Population inversion in a two-level system

The time-rescaling scenario was used in Ref.15 to investigate how to accelerate the dynamics of the parametric oscillator, the transport of a particle in a harmonic trap, and the spin-1/2 system in a magnetic field. Here, we use the method to address the problem of speeding up the adiabatic passage in a two-level atomic system. Specifically, we will be interested in creating a shortcut to the adiabatic inversion of the populations of two atomic levels denoted by \(|1\rangle \) and \(|2\rangle \). This problem has been addressed using the transitionless CD algorithm and the inverse engineering approach17,18. In this case, the two methods were shown to provide similar nonadiabatic shortcuts.

The time-dependent Hamiltonian that generates the adiabatic passage in a two-level atomic system interacting with a laser can be written in the basis \(\{|1\rangle ,|2\rangle \}\) as

$$\begin{aligned} {\hat{H}}(t) = \dfrac{\hbar }{2} \left( \begin{array}{ll} \Delta &{}\quad \Omega _{R} e^{i \varphi } \\ \Omega _{R} e^{-i \varphi } &{}\quad -\Delta \end{array}\right) , \end{aligned}$$
(6)

where we have the time-dependent functions \(\Omega _{R} = \Omega _{R}(t)\) representing the Rabi frequency, \(\Delta = \Delta (t)\) the detuning, and \(\varphi (t)\) a time-dependent phase. While \(\Omega _{R}\) depends on the atomic transition dipole moment and the electric field of the laser pulse, \(\Delta \) is the difference between the atom transition frequency \(\omega _{0}\) and the laser frequency \(\omega _{L}\).
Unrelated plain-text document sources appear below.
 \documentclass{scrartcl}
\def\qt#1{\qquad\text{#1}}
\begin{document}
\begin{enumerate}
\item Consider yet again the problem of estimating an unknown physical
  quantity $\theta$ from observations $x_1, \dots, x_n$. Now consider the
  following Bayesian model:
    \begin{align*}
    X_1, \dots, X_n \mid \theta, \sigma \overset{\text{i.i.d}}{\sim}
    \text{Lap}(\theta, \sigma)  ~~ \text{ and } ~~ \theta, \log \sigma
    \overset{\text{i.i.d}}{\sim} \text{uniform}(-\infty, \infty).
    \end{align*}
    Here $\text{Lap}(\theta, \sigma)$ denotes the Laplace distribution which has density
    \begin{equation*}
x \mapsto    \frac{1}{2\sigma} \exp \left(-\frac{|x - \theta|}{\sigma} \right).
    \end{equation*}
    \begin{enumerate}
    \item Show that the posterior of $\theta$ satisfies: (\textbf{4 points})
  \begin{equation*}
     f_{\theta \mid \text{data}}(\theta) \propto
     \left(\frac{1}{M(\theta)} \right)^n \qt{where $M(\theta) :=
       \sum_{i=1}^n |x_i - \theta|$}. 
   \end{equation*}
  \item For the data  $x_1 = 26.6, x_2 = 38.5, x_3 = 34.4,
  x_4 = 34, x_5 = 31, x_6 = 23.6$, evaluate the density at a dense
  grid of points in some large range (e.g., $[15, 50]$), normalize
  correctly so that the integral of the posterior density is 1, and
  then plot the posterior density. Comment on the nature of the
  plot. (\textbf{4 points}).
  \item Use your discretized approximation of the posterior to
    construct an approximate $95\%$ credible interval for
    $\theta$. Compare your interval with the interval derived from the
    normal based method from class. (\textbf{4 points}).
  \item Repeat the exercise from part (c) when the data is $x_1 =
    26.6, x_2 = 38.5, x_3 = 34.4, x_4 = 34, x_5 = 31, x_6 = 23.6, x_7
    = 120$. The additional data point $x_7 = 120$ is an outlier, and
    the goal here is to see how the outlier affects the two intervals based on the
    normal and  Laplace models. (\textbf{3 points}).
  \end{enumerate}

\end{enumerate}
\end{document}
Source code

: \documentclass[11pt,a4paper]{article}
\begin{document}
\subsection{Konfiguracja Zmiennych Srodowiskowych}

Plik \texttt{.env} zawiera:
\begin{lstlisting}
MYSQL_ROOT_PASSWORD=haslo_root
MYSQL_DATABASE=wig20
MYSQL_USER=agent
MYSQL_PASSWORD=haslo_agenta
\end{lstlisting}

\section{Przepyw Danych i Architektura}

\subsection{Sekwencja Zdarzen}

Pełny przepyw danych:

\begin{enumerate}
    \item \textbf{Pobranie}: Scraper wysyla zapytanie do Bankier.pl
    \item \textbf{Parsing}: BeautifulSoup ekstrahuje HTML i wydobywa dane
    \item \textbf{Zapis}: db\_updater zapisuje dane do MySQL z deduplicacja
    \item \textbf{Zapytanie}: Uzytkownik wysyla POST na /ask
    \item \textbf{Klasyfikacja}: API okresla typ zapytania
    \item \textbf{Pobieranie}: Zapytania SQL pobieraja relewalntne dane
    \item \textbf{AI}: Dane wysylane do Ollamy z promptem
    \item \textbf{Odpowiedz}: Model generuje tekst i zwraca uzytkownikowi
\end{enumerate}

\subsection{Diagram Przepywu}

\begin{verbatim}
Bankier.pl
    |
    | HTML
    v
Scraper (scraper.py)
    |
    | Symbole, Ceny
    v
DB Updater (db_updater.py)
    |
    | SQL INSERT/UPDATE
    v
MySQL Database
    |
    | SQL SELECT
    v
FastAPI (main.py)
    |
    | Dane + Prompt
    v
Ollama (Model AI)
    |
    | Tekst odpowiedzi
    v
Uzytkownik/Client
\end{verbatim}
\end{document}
The instantaneous eigenkets of the Hamiltonian are given by

$$\begin{aligned} |n_{+}(t)\rangle= & {} \sin \left( \dfrac{\theta }{2}\right) |1\rangle + e^{i \varphi } \cos \left( \dfrac{\theta }{2}\right) |2\rangle , \end{aligned}$$
(7)
$$\begin{aligned} |n_{-}(t)\rangle= & {} - e^{- i \varphi } \cos \left( \dfrac{\theta }{2}\right) |1\rangle + \sin \left( \dfrac{\theta }{2}\right) |2\rangle , \end{aligned}$$
(8)

with \(\theta = \theta (t) \equiv \text {arccos}(\Delta /\Omega )\). Here, the eigenenergies are \(E_{\pm }(t) = \pm \hbar \Omega (t)/2\), with \(\Omega = \sqrt{\Delta ^{2}+\Omega ^{2}_{R}}\) being the so-called generalized Rabi frequency. If we assume the initial state of the system as \(|\psi _{\pm }(0)\rangle = |n_{\pm }(0)\rangle \), the condition of adiabaticity17,18, \(\left| \Omega _{R}{\dot{\Delta }} - {\dot{\Omega }}_{R}\Delta \right| \ll \left| \Omega ^{3} \right| \), and \(\varphi = 0\), the time evolution will be described according to the adiabatic theorem37

$$\begin{aligned} |\psi _{\pm }(t_{f})\rangle = \text {exp}\left\{ -\dfrac{i}{\hbar }\int _{0}^{t_{f}} E_{\pm }(t) dt \right\} |n_{\pm }(t)\rangle , \end{aligned}$$
(9)

which guarantees the absence of transitions.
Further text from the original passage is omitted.